**Task description:** Return all lines from the listing below in which the string "frameworks" occurs.
Data for analysis Block Start
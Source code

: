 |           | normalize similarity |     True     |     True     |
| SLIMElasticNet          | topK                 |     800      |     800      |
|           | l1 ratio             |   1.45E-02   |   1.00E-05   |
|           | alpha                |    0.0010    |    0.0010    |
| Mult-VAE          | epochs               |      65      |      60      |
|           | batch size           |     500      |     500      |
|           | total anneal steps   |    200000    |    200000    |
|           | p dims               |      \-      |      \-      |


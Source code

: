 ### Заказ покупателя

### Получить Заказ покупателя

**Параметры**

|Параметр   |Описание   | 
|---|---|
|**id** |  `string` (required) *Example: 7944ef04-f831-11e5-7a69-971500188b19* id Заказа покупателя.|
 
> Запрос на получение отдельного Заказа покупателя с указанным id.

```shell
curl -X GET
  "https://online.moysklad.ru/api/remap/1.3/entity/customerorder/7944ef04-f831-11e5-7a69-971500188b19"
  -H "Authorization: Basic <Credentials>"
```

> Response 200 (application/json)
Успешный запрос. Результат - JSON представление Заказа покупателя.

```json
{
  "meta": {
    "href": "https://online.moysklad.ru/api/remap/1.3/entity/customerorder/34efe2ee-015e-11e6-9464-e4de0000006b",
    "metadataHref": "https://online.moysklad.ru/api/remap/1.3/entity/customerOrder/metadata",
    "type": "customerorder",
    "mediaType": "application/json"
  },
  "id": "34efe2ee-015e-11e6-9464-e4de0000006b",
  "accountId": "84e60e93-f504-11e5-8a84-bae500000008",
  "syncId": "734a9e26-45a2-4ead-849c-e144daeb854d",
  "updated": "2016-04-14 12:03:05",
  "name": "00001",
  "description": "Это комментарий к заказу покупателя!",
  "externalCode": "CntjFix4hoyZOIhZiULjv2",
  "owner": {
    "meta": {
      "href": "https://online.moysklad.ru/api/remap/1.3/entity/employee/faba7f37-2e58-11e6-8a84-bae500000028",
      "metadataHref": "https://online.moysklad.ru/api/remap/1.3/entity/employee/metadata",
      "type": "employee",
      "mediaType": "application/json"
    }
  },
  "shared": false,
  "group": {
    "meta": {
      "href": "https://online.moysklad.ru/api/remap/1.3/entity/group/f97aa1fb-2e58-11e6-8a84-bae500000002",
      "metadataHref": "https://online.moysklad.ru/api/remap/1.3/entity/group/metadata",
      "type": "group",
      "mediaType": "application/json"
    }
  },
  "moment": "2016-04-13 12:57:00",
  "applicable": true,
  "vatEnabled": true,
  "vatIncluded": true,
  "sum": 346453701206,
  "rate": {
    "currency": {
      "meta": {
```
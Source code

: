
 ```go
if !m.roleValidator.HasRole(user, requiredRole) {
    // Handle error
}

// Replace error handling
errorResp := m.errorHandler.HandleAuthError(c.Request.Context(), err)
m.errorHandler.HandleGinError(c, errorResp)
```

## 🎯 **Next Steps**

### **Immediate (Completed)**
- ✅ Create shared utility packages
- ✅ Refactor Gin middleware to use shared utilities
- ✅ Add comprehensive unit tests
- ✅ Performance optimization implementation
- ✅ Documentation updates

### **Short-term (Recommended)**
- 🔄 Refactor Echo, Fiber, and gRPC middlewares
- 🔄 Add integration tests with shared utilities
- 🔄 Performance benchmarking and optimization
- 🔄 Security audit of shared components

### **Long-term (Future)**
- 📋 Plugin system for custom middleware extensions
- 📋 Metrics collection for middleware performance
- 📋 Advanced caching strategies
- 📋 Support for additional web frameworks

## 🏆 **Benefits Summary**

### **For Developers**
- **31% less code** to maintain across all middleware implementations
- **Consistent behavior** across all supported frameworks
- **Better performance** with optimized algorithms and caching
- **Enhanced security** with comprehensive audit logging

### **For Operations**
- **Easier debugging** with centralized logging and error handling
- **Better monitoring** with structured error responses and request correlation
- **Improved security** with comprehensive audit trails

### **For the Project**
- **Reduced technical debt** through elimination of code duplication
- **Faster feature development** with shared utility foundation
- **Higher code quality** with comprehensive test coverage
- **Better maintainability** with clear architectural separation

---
Data for analysis Block End
**Solution for this problem:**
- 📋 Support for additional web frameworks
- **Consistent behavior** across all supported frameworks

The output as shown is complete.